# GOAL OF THE EXERCISE
Nothing but the records, repeated exactly, should form the response.

Plain-text document sources
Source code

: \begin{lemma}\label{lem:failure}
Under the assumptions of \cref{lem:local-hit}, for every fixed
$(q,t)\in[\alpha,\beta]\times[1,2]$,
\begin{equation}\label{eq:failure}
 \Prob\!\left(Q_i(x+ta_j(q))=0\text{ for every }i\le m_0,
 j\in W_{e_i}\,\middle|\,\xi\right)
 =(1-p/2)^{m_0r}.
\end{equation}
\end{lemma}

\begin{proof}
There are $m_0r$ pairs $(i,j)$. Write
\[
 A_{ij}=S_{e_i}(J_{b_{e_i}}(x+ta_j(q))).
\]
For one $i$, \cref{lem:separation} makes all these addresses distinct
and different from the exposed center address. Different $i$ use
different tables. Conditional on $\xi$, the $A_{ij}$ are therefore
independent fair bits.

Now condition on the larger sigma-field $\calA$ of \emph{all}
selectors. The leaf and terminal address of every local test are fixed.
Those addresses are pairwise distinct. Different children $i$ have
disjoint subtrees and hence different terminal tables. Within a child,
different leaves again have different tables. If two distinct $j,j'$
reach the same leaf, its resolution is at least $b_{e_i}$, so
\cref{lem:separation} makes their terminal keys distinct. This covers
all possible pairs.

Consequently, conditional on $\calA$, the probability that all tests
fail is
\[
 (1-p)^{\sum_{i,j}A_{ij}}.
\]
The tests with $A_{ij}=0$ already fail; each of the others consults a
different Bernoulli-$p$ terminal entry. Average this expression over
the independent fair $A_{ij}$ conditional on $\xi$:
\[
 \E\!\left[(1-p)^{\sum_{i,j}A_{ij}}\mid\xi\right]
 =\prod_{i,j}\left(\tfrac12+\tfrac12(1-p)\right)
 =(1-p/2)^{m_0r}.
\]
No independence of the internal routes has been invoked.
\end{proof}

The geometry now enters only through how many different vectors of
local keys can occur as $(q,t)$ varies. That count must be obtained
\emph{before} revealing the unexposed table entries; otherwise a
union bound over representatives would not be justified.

# WRITTEN SOLUTION
Source code

: \begin{lemma}\label{lem:failure}
Under the assumptions of \cref{lem:local-hit}, for every fixed
$(q,t)\in[\alpha,\beta]\times[1,2]$,
\begin{equation}\label{eq:failure}
 \Prob\!\left(Q_i(x+ta_j(q))=0\text{ for every }i\le m_0,
 j\in W_{e_i}\,\middle|\,\xi\right)
 =(1-p/2)^{m_0r}.
\end{equation}
\end{lemma}

\begin{proof}
There are $m_0r$ pairs $(i,j)$. Write
\[
 A_{ij}=S_{e_i}(J_{b_{e_i}}(x+ta_j(q))).
\]
For one $i$, \cref{lem:separation} makes all these addresses distinct
and different from the exposed center address. Different $i$ use
different tables. Conditional on $\xi$, the $A_{ij}$ are therefore
independent fair bits.

Now condition on the larger sigma-field $\calA$ of \emph{all}
selectors. The leaf and terminal address of every local test are fixed.
Those addresses are pairwise distinct. Different children $i$ have
disjoint subtrees and hence different terminal tables. Within a child,
different leaves again have different tables. If two distinct $j,j'$
reach the same leaf, its resolution is at least $b_{e_i}$, so
\cref{lem:separation} makes their terminal keys distinct. This covers
all possible pairs.

Consequently, conditional on $\calA$, the probability that all tests
fail is
\[
 (1-p)^{\sum_{i,j}A_{ij}}.
\]
The tests with $A_{ij}=0$ already fail; each of the others consults a
different Bernoulli-$p$ terminal entry. Average this expression over
the independent fair $A_{ij}$ conditional on $\xi$:
\[
 \E\!\left[(1-p)^{\sum_{i,j}A_{ij}}\mid\xi\right]
 =\prod_{i,j}\left(\tfrac12+\tfrac12(1-p)\right)
 =(1-p/2)^{m_0r}.
\]
No independence of the internal routes has been invoked.
\end{proof}

The geometry now enters only through how many different vectors of
local keys can occur as $(q,t)$ varies. That count must be obtained
\emph{before} revealing the unexposed table entries; otherwise a
union bound over representatives would not be justified.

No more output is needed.